Options at Retirement
The value of pensions and the income they produce can fall as well as rise. You may get back less than you invested.
Assuming you are eligible you will get a State Pension. Depending on when you were born and your gender, state pensions become available from age 60 to 68. Your eligibility is also linked to your NI contributions. Over the years successive governments have tinkered with the pension’s regime – so you may be eligible for the basic state pension plus add-ons from some of the following:
- Graduated Pensions
- State Earnings Related Pension (SERPS)
- State Second Pension (S2P)
To find out what you are eligible for our advisers will help you obtain a forecast.

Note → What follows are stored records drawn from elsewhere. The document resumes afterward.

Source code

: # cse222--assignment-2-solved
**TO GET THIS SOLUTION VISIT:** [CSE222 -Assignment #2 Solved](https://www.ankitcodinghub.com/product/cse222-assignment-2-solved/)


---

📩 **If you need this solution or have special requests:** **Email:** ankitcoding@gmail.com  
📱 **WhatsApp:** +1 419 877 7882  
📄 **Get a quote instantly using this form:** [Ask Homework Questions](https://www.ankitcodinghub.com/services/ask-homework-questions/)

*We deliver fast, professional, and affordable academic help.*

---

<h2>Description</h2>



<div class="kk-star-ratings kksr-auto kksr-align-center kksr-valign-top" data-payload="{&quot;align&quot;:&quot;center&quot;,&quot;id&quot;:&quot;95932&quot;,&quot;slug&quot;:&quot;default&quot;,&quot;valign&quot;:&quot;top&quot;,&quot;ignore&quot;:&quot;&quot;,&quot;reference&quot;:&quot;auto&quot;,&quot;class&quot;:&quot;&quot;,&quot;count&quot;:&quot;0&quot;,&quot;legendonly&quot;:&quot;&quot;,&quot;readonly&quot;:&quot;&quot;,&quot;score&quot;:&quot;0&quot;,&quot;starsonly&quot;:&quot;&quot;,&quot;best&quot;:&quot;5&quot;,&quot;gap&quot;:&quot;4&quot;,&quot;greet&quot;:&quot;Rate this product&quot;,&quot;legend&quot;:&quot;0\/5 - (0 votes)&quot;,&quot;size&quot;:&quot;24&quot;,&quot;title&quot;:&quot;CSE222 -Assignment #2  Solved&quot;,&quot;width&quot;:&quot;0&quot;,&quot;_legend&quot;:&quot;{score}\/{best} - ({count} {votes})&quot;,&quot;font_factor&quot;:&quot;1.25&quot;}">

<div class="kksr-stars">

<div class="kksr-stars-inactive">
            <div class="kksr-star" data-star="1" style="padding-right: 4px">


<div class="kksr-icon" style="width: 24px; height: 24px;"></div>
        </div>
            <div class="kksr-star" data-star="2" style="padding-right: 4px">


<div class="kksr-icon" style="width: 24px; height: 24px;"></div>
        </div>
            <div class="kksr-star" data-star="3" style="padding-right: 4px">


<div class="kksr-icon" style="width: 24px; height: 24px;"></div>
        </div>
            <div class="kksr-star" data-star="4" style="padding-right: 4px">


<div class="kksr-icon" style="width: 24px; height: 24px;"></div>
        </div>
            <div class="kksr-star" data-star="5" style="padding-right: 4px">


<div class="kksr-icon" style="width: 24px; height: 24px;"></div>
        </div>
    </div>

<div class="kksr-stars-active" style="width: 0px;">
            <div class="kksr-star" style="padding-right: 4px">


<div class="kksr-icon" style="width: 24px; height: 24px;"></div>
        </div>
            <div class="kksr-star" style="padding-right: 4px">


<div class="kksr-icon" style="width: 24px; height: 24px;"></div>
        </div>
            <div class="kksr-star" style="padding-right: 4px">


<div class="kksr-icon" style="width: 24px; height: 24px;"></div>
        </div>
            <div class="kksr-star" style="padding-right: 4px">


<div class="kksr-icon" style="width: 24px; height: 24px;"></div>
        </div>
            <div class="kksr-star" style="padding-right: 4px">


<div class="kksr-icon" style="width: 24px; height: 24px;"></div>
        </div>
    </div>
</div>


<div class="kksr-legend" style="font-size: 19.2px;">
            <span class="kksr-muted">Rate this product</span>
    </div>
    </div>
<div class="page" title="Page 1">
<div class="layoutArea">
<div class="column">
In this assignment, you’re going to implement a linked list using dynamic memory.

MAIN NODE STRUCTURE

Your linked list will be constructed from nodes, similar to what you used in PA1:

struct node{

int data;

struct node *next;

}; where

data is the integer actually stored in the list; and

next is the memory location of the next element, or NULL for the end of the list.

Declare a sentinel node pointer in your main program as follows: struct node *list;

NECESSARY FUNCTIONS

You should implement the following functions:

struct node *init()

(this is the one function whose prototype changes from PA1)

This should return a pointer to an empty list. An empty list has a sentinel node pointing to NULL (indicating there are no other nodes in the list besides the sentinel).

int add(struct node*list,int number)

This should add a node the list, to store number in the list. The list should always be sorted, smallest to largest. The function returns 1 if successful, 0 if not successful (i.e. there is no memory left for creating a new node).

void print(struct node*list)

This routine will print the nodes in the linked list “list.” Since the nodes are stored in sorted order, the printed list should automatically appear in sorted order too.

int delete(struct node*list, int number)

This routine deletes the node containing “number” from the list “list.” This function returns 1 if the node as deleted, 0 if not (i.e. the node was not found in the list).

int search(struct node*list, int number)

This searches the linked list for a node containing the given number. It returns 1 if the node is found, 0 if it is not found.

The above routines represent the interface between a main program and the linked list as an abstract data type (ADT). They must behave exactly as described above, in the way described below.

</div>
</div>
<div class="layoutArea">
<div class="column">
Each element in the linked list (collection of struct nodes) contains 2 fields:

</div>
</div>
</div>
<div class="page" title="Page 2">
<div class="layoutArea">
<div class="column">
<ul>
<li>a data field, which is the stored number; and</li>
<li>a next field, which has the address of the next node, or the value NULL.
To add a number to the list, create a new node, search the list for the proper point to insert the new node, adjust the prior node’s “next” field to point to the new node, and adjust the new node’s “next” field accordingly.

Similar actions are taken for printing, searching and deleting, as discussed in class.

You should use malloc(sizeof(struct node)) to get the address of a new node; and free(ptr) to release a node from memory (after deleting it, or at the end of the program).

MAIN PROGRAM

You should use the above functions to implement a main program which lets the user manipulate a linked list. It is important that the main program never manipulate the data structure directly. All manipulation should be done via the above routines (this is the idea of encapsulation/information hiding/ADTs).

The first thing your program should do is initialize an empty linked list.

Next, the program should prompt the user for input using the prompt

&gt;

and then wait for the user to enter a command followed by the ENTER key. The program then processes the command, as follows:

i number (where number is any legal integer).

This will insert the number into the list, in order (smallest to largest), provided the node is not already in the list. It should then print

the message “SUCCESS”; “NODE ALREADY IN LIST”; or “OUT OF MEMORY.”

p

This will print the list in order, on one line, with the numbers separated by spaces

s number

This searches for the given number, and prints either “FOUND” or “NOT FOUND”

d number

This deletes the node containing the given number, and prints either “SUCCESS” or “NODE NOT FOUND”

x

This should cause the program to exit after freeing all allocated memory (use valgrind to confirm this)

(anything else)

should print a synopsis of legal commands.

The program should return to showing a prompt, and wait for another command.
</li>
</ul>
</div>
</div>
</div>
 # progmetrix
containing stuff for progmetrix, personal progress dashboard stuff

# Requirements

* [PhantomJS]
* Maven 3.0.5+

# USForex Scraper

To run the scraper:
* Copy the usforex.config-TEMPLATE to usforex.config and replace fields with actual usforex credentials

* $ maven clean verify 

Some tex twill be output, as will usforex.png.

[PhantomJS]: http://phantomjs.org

It is rare for someone to be with the same employer for the whole of their working life, chances are that you have had several jobs and as a result have built up pension kitties in several schemes. They could be:
- Employer sponsored final salary schemes, often called defined benefit schemes
- Employer sponsored money purchase schemes known as money purchase schemes
- Group Pensions Plans (GPP)
- Executive Pensions Plans (EPP)
- Personal Pensions Plans, where you have contributed yourself to a private scheme.
- Stakeholder, similar to a Personal Pension, where you and possibly your employer have contributed to a plan, but with limitations.
- An appropriate pension plan (APP) where you may have elected to divert some of your National Insurance Contributions to, often known as contracting out.
There are even some other schemes you may have been a member of.
Our advisers will work with you to ascertain exactly what you have and what is the best approach going forward.
Everyone’s circumstances are different, so a one size fits all approach is not appropriate and in most circumstances you cannot have access to your plans until age 55.
When you are eligible we will consider the options applicable to you and these could include:
- A Traditional Annuity
- A Fixed Term Annuity
- Enhanced Annuity
- Impaired Annuity
- Open Market Options
- Phased Drawdown
- Tax-Free Cash Withdrawal.
Under the new pension flexibility rules there is more scope to take benefits, where the relevant scheme rules allow for this. These pension freedoms may be also available and we are here to help find the most suitable options.
As you can see there are many things to consider and perhaps easy to make the wrong choice without the right guidance.
With many more people living longer, monies accrued in pension arrangements may not be enough to provide an income for life. You may need to consider supplementing your income from your other assets such as your savings, investments and even your property. This makes it so important to seek advice to avoid costly mistakes and to ensure you take advantage of the appropriate tax breaks.